- _Task description_
The records sit below. Return every line in them that holds the word "tumblr".

Saved data entries
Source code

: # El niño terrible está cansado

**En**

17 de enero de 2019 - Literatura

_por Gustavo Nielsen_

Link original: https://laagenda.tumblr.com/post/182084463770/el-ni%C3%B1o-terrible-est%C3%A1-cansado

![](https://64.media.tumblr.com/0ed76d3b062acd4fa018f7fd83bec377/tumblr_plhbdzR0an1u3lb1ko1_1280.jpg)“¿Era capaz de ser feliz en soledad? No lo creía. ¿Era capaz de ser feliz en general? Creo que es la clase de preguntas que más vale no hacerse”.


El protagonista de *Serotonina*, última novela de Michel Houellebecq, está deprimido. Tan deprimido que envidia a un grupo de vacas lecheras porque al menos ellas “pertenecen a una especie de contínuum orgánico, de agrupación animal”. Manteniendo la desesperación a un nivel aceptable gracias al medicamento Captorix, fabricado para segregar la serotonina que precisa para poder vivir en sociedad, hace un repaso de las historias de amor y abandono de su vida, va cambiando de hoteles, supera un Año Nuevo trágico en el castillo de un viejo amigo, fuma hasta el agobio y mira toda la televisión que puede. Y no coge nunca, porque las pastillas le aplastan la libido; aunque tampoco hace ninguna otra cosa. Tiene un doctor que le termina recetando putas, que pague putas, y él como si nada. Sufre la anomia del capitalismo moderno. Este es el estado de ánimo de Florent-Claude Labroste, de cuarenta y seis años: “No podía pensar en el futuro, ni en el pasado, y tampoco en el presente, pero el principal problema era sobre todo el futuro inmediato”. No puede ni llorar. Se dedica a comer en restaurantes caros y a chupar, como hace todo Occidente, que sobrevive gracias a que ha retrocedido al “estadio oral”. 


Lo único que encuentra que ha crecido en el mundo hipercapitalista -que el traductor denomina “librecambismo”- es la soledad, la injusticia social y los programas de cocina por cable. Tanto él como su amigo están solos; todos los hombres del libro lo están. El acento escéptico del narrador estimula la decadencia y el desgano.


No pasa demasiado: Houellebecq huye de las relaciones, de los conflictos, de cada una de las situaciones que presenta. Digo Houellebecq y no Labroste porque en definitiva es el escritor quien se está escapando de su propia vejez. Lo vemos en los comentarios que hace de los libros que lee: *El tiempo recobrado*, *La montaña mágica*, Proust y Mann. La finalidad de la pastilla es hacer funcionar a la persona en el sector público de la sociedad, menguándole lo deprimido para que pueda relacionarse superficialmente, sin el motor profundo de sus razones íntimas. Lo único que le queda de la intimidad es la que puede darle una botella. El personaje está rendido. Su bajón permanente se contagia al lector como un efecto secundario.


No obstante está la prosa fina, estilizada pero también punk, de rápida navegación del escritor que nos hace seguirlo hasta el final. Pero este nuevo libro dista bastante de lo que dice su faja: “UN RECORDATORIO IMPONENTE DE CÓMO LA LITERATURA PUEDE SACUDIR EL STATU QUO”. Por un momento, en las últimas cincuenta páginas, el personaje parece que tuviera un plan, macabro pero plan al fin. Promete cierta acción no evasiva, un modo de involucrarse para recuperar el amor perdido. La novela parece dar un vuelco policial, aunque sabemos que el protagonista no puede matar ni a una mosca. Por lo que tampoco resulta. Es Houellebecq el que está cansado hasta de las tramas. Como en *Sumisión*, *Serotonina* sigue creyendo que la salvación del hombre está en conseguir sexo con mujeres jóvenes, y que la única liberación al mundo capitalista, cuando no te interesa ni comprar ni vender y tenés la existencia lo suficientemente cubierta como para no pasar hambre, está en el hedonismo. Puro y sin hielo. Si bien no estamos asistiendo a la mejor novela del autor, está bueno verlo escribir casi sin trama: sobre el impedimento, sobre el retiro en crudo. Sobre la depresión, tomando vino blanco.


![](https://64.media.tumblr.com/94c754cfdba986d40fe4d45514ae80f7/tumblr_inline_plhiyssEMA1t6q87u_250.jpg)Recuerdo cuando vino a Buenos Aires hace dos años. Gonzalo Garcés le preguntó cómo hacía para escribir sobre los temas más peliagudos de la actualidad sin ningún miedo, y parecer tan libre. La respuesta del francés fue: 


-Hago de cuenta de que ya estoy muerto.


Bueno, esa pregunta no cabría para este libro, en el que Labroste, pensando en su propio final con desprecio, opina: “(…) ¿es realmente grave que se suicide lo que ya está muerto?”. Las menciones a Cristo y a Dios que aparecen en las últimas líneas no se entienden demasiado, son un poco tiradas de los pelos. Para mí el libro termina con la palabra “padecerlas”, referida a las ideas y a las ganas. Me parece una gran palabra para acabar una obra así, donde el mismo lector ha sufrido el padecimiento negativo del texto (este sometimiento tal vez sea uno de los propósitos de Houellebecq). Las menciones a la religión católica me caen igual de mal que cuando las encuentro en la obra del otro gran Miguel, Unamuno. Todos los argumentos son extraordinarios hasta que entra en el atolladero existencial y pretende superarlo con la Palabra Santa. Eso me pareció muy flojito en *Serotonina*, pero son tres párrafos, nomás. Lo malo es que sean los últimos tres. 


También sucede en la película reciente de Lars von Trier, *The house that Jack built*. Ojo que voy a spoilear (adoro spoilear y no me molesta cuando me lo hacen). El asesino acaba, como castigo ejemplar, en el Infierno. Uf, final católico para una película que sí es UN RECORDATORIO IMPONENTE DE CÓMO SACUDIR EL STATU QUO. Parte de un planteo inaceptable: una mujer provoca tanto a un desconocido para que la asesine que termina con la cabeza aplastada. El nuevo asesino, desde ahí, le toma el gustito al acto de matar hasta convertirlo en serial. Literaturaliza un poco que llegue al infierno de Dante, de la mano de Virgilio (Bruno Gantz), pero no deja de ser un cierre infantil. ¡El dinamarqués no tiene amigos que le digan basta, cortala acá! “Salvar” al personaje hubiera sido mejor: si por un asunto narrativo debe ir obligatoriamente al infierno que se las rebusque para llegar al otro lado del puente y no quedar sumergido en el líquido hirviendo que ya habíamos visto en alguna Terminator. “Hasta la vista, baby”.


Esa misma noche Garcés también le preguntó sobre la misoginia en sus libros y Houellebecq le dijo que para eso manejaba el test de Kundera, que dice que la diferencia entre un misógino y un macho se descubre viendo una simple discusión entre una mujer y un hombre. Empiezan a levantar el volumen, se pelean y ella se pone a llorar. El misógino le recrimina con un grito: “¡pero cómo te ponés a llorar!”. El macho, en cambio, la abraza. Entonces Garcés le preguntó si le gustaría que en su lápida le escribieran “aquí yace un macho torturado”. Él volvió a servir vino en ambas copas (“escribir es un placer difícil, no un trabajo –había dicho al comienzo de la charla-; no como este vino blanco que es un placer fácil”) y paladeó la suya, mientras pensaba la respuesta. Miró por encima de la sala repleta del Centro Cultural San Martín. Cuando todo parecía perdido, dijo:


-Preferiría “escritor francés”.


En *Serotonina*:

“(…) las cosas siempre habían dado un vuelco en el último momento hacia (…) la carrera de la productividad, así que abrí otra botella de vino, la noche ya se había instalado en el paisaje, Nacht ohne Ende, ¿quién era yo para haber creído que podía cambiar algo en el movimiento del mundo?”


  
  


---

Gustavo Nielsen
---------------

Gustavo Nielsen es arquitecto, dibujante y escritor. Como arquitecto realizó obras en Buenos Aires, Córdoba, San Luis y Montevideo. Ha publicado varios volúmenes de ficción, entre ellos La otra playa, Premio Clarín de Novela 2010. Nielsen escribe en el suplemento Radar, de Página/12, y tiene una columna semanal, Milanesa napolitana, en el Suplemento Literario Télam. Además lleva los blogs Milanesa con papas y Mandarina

- _Solved problem_
Link original: https://laagenda.tumblr.com/post/182084463770/el-ni%C3%B1o-terrible-est%C3%A1-cansado
![](https://64.media.tumblr.com/0ed76d3b062acd4fa018f7fd83bec377/tumblr_plhbdzR0an1u3lb1ko1_1280.jpg)“¿Era capaz de ser feliz en soledad? No lo creía. ¿Era capaz de ser feliz en general? Creo que es la clase de preguntas que más vale no hacerse”.
![](https://64.media.tumblr.com/94c754cfdba986d40fe4d45514ae80f7/tumblr_inline_plhiyssEMA1t6q87u_250.jpg)Recuerdo cuando vino a Buenos Aires hace dos años. Gonzalo Garcés le preguntó cómo hacía para escribir sobre los temas más peliagudos de la actualidad sin ningún miedo, y parecer tan libre. La respuesta del francés fue: 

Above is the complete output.